Maternal Mental Health Resources
Postpartum Support International maintains a directory of free and low-cost maternal mental health resources including peer support groups, helplines, and provider directories. The National Alliance for Eating Disorders helpline provides support for mothers experiencing eating disorder challenges in the perinatal period. The 988 Suicide and Crisis Lifeline provides immediate support for mothers in mental health crisis regardless of insurance status.
The Benefits Checklist: What to Do and When
Before the baby arrives
- Apply for WIC as soon as possible if you may qualify — use the WIC apply page and local agency finder to find your local office. WIC coverage begins during pregnancy, and the earlier you enrol, the longer you benefit from prenatal nutritional support.
- Enrol in your employer's Dependent Care FSA during open enrolment, or at birth as a qualifying life event.

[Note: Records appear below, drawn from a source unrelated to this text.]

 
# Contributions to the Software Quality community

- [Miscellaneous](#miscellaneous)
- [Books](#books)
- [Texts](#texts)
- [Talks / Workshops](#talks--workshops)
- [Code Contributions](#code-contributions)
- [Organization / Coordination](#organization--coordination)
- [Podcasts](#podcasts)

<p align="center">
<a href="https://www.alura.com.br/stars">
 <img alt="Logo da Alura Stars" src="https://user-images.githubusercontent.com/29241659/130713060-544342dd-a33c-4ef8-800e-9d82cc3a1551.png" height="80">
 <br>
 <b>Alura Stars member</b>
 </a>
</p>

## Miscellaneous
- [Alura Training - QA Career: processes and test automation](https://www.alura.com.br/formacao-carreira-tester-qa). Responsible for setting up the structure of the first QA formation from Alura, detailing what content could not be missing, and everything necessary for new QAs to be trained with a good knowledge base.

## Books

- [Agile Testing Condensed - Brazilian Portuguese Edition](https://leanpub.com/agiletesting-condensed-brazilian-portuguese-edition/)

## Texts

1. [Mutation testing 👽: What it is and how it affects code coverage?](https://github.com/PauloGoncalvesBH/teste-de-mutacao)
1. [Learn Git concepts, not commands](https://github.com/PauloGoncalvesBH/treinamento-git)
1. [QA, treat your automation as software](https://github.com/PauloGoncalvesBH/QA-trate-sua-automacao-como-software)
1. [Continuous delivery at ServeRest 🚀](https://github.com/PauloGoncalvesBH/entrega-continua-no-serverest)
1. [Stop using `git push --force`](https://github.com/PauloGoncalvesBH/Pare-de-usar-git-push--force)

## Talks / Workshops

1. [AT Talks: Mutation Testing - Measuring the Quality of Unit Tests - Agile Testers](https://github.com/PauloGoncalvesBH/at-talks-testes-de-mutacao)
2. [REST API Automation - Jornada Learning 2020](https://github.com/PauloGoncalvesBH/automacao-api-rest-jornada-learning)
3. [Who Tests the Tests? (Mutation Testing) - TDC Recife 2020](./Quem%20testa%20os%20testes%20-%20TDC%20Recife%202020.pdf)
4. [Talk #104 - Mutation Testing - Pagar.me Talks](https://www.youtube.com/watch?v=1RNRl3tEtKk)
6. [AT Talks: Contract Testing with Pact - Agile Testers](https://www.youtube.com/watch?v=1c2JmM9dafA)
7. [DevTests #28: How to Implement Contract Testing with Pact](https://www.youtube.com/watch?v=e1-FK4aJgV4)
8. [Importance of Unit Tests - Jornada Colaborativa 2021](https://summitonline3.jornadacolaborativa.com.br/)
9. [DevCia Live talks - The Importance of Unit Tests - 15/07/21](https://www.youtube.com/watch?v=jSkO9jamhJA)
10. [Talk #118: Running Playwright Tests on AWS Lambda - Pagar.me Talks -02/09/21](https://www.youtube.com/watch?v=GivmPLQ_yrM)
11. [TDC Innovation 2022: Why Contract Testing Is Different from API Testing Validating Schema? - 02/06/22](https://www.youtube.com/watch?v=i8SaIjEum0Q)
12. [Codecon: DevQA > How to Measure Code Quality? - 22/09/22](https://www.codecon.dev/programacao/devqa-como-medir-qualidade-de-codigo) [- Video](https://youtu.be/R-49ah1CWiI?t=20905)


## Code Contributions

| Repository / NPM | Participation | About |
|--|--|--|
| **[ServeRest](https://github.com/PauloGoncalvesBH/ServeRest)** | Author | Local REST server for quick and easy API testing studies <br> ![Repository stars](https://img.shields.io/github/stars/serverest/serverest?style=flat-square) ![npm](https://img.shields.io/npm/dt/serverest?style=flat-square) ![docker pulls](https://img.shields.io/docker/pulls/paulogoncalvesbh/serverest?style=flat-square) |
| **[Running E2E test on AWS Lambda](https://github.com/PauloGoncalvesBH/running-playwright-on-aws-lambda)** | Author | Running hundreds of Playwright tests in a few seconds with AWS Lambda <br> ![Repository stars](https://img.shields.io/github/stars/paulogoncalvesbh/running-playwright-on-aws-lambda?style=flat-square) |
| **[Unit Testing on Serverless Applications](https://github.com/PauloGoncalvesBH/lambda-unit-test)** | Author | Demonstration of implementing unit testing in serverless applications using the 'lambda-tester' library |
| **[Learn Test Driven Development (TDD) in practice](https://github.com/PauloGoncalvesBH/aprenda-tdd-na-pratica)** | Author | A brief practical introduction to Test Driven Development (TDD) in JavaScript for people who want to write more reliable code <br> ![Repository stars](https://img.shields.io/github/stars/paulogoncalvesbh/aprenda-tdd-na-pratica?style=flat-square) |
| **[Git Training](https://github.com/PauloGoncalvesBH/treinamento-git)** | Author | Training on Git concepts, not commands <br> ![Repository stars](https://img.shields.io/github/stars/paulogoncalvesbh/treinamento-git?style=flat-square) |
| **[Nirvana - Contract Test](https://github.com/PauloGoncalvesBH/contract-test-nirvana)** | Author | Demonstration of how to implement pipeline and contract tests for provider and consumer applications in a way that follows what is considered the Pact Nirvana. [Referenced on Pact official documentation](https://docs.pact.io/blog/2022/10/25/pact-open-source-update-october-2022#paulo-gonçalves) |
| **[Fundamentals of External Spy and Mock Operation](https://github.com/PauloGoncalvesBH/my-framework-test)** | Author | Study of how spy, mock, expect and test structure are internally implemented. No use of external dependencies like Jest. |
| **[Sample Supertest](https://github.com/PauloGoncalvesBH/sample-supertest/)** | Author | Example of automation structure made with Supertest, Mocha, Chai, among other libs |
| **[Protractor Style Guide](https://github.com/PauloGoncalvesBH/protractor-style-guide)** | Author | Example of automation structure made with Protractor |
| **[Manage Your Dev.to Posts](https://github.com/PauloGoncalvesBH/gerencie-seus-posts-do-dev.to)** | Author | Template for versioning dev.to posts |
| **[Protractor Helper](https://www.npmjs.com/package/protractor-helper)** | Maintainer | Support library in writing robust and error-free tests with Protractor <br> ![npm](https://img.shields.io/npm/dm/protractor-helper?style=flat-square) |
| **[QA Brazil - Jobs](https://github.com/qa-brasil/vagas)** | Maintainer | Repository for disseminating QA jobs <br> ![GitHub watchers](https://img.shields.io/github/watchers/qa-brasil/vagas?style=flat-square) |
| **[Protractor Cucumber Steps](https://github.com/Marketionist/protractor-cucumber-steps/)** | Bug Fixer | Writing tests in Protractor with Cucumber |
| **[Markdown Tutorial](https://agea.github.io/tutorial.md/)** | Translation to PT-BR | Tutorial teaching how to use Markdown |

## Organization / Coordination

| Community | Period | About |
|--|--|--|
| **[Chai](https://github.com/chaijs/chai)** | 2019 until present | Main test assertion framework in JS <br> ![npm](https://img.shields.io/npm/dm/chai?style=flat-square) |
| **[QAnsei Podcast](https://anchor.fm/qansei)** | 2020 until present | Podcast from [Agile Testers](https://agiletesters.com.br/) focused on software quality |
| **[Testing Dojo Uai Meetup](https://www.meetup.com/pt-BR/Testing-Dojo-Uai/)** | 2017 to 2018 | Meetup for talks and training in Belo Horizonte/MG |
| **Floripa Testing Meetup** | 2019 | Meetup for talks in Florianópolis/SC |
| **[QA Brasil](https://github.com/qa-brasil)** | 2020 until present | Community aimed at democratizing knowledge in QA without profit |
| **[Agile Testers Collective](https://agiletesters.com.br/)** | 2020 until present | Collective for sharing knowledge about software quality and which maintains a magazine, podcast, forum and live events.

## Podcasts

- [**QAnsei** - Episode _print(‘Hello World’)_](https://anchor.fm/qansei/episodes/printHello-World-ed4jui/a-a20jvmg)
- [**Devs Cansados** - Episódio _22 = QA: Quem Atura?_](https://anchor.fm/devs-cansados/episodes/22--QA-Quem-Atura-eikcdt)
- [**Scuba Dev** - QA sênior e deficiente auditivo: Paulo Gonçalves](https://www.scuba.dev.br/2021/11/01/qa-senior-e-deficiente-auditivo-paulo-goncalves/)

- Research your state's paid family leave programme using the NCSL paid family leave tracker before your leave begins.
- Review your health insurance coverage for pregnancy, delivery, and postpartum care. Understand your out-of-pocket maximum and any pre-authorisation requirements.
After the baby arrives
- Report the birth to your health insurance, Medicaid or CHIP if applicable, and any other benefits programmes within the required timeframes. Birth is a qualifying life event for most programmes.
- Apply for the Child Tax Credit and Child and Dependent Care Tax Credit on your next federal tax return — details at the IRS Child Tax Credit page and IRS Publication 503. If your income is under $67,000, use the free IRS VITA programme.
- Research your state's childcare subsidy programme using Child Care Aware of America's directory and apply as early as possible — waitlists are common.
- Check whether your state offers a state child tax credit in addition to the federal credit.
- Contact your local WIC office to continue or begin coverage for your infant and for breastfeeding support if applicable.
- Start at Benefits.gov for a personalised benefits search based on your household situation — it pulls from both federal and state programmes in one place.